-------- DATA RECORDS --------
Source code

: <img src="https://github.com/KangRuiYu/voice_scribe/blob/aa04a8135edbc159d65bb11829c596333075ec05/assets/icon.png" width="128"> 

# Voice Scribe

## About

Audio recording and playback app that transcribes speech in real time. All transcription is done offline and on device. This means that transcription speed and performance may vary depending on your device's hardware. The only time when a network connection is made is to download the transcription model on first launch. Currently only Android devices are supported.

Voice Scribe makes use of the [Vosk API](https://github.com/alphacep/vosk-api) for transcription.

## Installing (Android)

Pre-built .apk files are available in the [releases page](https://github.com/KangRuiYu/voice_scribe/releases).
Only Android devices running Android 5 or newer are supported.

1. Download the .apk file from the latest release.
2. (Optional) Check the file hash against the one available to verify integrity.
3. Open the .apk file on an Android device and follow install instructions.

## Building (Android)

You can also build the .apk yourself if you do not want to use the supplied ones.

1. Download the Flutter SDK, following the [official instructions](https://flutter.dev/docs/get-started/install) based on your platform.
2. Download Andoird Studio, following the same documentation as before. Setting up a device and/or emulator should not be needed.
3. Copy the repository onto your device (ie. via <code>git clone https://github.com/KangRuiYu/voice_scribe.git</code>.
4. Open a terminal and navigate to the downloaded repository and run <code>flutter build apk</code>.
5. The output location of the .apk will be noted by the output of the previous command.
--------
EXERCISE:
Exactly as they stand, restate all the lines of the listing.

SOLUTION FOR THIS PROBLEM:
Source code

: <img src="https://github.com/KangRuiYu/voice_scribe/blob/aa04a8135edbc159d65bb11829c596333075ec05/assets/icon.png" width="128"> 

# Voice Scribe

## About

Audio recording and playback app that transcribes speech in real time. All transcription is done offline and on device. This means that transcription speed and performance may vary depending on your device's hardware. The only time when a network connection is made is to download the transcription model on first launch. Currently only Android devices are supported.

Voice Scribe makes use of the [Vosk API](https://github.com/alphacep/vosk-api) for transcription.

## Installing (Android)

Pre-built .apk files are available in the [releases page](https://github.com/KangRuiYu/voice_scribe/releases).
Only Android devices running Android 5 or newer are supported.

1. Download the .apk file from the latest release.
2. (Optional) Check the file hash against the one available to verify integrity.
3. Open the .apk file on an Android device and follow install instructions.

## Building (Android)

You can also build the .apk yourself if you do not want to use the supplied ones.

1. Download the Flutter SDK, following the [official instructions](https://flutter.dev/docs/get-started/install) based on your platform.
2. Download Andoird Studio, following the same documentation as before. Setting up a device and/or emulator should not be needed.
3. Copy the repository onto your device (ie. via <code>git clone https://github.com/KangRuiYu/voice_scribe.git</code>.
4. Open a terminal and navigate to the downloaded repository and run <code>flutter build apk</code>.
5. The output location of the .apk will be noted by the output of the previous command.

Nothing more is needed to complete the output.